## GOAL OF THE EXERCISE
In the listing that follows, locate the line containing "---> [Bank]-[BankTransaction] Relationship" and the line containing "## Entscheidung". Retype exactly those two lines and every line between them, and nothing more.

## DATA EXTRACT
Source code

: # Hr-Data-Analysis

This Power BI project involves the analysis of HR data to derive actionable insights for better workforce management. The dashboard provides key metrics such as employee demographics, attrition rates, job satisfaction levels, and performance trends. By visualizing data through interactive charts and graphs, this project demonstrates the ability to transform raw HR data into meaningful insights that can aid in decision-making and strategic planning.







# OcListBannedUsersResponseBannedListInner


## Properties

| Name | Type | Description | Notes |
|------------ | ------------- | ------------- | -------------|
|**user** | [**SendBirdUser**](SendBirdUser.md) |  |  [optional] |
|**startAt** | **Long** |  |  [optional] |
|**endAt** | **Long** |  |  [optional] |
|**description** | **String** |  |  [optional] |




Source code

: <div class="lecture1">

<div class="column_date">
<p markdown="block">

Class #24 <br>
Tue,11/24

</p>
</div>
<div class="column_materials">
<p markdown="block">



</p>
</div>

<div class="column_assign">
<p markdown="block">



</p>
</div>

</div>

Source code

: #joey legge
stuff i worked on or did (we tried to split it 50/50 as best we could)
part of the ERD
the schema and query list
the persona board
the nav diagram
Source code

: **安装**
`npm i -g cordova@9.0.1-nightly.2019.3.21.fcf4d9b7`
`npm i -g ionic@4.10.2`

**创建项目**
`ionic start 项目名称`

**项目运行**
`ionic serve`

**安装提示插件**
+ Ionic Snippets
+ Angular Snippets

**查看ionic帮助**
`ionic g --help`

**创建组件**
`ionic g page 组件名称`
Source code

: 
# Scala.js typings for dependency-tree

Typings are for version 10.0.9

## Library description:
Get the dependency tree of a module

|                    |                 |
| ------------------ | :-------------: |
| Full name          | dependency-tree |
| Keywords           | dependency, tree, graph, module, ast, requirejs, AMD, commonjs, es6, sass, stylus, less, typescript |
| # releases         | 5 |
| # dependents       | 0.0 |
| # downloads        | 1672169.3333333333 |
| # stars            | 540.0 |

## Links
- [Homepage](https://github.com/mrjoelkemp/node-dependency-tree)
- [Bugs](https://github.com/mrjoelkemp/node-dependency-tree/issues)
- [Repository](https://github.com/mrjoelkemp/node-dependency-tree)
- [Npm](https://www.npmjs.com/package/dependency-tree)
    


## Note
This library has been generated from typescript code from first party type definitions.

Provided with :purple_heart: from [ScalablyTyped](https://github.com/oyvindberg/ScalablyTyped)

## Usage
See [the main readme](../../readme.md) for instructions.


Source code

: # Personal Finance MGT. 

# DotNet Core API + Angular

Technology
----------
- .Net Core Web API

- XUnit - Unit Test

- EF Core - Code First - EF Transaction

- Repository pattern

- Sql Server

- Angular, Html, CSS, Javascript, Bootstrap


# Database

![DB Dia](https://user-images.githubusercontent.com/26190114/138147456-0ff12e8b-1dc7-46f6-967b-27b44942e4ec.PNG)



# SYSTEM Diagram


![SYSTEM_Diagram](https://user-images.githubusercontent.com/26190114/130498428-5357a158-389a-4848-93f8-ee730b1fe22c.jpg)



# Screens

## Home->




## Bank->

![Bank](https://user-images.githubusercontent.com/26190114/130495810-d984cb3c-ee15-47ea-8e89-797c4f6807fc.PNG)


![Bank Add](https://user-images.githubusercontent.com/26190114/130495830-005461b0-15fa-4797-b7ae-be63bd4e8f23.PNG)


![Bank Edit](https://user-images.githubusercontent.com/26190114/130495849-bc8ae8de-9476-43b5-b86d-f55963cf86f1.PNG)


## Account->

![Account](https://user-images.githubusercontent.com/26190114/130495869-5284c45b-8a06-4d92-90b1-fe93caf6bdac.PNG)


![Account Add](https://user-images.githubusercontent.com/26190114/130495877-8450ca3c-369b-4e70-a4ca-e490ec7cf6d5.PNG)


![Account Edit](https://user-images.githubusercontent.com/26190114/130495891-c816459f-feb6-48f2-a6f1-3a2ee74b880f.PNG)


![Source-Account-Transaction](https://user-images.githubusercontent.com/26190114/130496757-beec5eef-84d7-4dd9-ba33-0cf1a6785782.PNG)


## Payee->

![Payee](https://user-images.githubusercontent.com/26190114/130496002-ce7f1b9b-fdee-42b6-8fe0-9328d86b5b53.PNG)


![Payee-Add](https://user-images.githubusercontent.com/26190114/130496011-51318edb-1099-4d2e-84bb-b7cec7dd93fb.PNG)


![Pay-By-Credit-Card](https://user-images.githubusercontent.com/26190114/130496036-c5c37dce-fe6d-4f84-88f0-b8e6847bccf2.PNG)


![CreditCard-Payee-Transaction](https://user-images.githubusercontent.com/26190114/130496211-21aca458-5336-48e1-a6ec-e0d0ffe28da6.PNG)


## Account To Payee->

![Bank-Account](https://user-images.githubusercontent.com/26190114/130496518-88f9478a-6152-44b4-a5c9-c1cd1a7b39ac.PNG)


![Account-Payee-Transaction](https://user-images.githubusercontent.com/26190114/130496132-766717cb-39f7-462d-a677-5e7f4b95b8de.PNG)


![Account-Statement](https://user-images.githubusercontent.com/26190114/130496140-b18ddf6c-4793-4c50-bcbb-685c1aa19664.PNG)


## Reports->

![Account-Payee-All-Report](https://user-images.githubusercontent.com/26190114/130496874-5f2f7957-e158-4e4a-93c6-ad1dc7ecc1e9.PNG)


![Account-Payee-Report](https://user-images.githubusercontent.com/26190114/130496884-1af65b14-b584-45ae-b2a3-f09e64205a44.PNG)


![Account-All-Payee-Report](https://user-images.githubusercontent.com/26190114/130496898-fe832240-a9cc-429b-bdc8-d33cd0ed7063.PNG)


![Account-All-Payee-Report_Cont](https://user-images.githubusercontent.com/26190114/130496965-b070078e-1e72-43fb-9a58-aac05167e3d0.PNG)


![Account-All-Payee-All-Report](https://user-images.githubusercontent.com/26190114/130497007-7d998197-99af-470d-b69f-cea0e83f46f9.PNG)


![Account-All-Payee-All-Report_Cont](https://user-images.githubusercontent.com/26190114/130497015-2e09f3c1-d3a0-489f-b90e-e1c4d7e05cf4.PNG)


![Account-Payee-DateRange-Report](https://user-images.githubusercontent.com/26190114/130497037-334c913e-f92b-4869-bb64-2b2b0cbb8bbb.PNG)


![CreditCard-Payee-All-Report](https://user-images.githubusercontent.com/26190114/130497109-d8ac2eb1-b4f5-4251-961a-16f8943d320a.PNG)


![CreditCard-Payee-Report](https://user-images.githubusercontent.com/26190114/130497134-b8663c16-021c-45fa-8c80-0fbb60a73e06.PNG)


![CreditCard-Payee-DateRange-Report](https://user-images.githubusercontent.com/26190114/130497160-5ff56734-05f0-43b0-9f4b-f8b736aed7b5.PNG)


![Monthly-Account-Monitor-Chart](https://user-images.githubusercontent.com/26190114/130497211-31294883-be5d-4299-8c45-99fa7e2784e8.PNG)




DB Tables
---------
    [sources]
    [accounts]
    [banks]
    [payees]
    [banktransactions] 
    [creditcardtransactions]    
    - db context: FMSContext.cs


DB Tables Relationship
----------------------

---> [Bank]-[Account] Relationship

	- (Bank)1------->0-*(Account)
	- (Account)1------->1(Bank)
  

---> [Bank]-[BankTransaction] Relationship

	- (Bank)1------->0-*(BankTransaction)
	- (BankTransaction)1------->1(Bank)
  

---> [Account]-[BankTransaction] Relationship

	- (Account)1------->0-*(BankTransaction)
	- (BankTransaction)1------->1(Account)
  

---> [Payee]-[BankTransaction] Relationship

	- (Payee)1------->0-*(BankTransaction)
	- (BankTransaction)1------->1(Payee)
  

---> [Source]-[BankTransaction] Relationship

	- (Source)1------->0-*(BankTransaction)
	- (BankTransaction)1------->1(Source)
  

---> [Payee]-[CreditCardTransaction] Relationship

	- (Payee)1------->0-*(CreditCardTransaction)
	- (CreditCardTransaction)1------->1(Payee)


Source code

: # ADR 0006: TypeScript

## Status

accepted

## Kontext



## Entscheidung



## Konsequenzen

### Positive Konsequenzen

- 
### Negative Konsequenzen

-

## ANSWER BOX
---> [Bank]-[BankTransaction] Relationship

	- (Bank)1------->0-*(BankTransaction)
	- (BankTransaction)1------->1(Bank)
  

---> [Account]-[BankTransaction] Relationship

	- (Account)1------->0-*(BankTransaction)
	- (BankTransaction)1------->1(Account)
  

---> [Payee]-[BankTransaction] Relationship

	- (Payee)1------->0-*(BankTransaction)
	- (BankTransaction)1------->1(Payee)
  

---> [Source]-[BankTransaction] Relationship

	- (Source)1------->0-*(BankTransaction)
	- (BankTransaction)1------->1(Source)
  

---> [Payee]-[CreditCardTransaction] Relationship

	- (Payee)1------->0-*(CreditCardTransaction)
	- (CreditCardTransaction)1------->1(Payee)


Source code

: # ADR 0006: TypeScript

## Status

accepted

## Kontext



## Entscheidung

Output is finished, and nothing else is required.